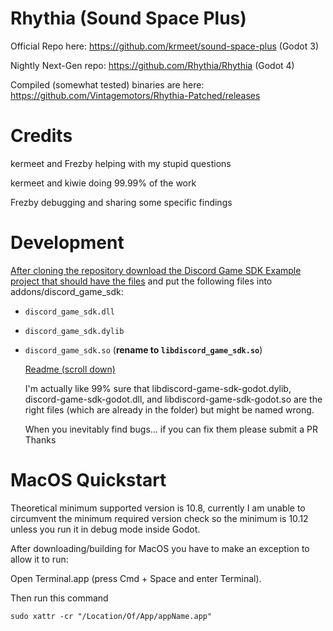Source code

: # Rhythia (Sound Space Plus) 

Official Repo here: https://github.com/krmeet/sound-space-plus (Godot 3)

Nightly Next-Gen repo: https://github.com/Rhythia/Rhythia (Godot 4)

Compiled (somewhat tested) binaries are here: https://github.com/Vintagemotors/Rhythia-Patched/releases

# Credits 
  kermeet and Frezby helping with my stupid questions 
  
  kermeet and kiwie doing 99.99% of the work 

  Frezby debugging and sharing some specific findings 
  

# Development <a href="dev-title" id="dev"/>
After cloning the repository download the Discord Game SDK [Example project that should have the files](https://github.com/samsface/godot-discord-game-sdk/archive/refs/heads/master.zip) and put the following files into addons/discord_game_sdk:  
- `discord_game_sdk.dll`  
- `discord_game_sdk.dylib`  
- `discord_game_sdk.so` (__rename to `libdiscord_game_sdk.so`__)

  [Readme (scroll down)](https://github.com/Vintagemotors/Rhythia-Patched/tree/main/addons/discord_game_sdk#readme)

  I'm actually like 99% sure that libdiscord-game-sdk-godot.dylib, discord-game-sdk-godot.dll, and libdiscord-game-sdk-godot.so are the right files (which are already in the folder) but might be named wrong.
  
  When you inevitably find bugs... if you can fix them please submit a PR Thanks 

# MacOS Quickstart 

Theoretical minimum supported version is 10.8, currently I am unable to circumvent the minimum required version check so the minimum is 10.12 unless you run it in debug mode inside Godot.  

After downloading/building for MacOS you have to make an exception to allow it to run: 

 Open Terminal.app (press Cmd + Space and enter Terminal).
 
 Then run this command 
    
 `sudo xattr -cr "/Location/Of/App/appName.app"`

TASK OBJECTIVE — Write out the records once more, word for word, though without the pictures they contain.

YOUR RESPONSE —
Source code

: # Rhythia (Sound Space Plus) 

Official Repo here: https://github.com/krmeet/sound-space-plus (Godot 3)

Nightly Next-Gen repo: https://github.com/Rhythia/Rhythia (Godot 4)

Compiled (somewhat tested) binaries are here: https://github.com/Vintagemotors/Rhythia-Patched/releases

# Credits 
  kermeet and Frezby helping with my stupid questions 
  
  kermeet and kiwie doing 99.99% of the work 

  Frezby debugging and sharing some specific findings 
  

# Development <a href="dev-title" id="dev"/>
After cloning the repository download the Discord Game SDK [Example project that should have the files](https://github.com/samsface/godot-discord-game-sdk/archive/refs/heads/master.zip) and put the following files into addons/discord_game_sdk:  
- `discord_game_sdk.dll`  
- `discord_game_sdk.dylib`  
- `discord_game_sdk.so` (__rename to `libdiscord_game_sdk.so`__)

  [Readme (scroll down)](https://github.com/Vintagemotors/Rhythia-Patched/tree/main/addons/discord_game_sdk#readme)

  I'm actually like 99% sure that libdiscord-game-sdk-godot.dylib, discord-game-sdk-godot.dll, and libdiscord-game-sdk-godot.so are the right files (which are already in the folder) but might be named wrong.
  
  When you inevitably find bugs... if you can fix them please submit a PR Thanks 

# MacOS Quickstart 

Theoretical minimum supported version is 10.8, currently I am unable to circumvent the minimum required version check so the minimum is 10.12 unless you run it in debug mode inside Godot.  

After downloading/building for MacOS you have to make an exception to allow it to run: 

 Open Terminal.app (press Cmd + Space and enter Terminal).
 
 Then run this command 
    
 `sudo xattr -cr "/Location/Of/App/appName.app"`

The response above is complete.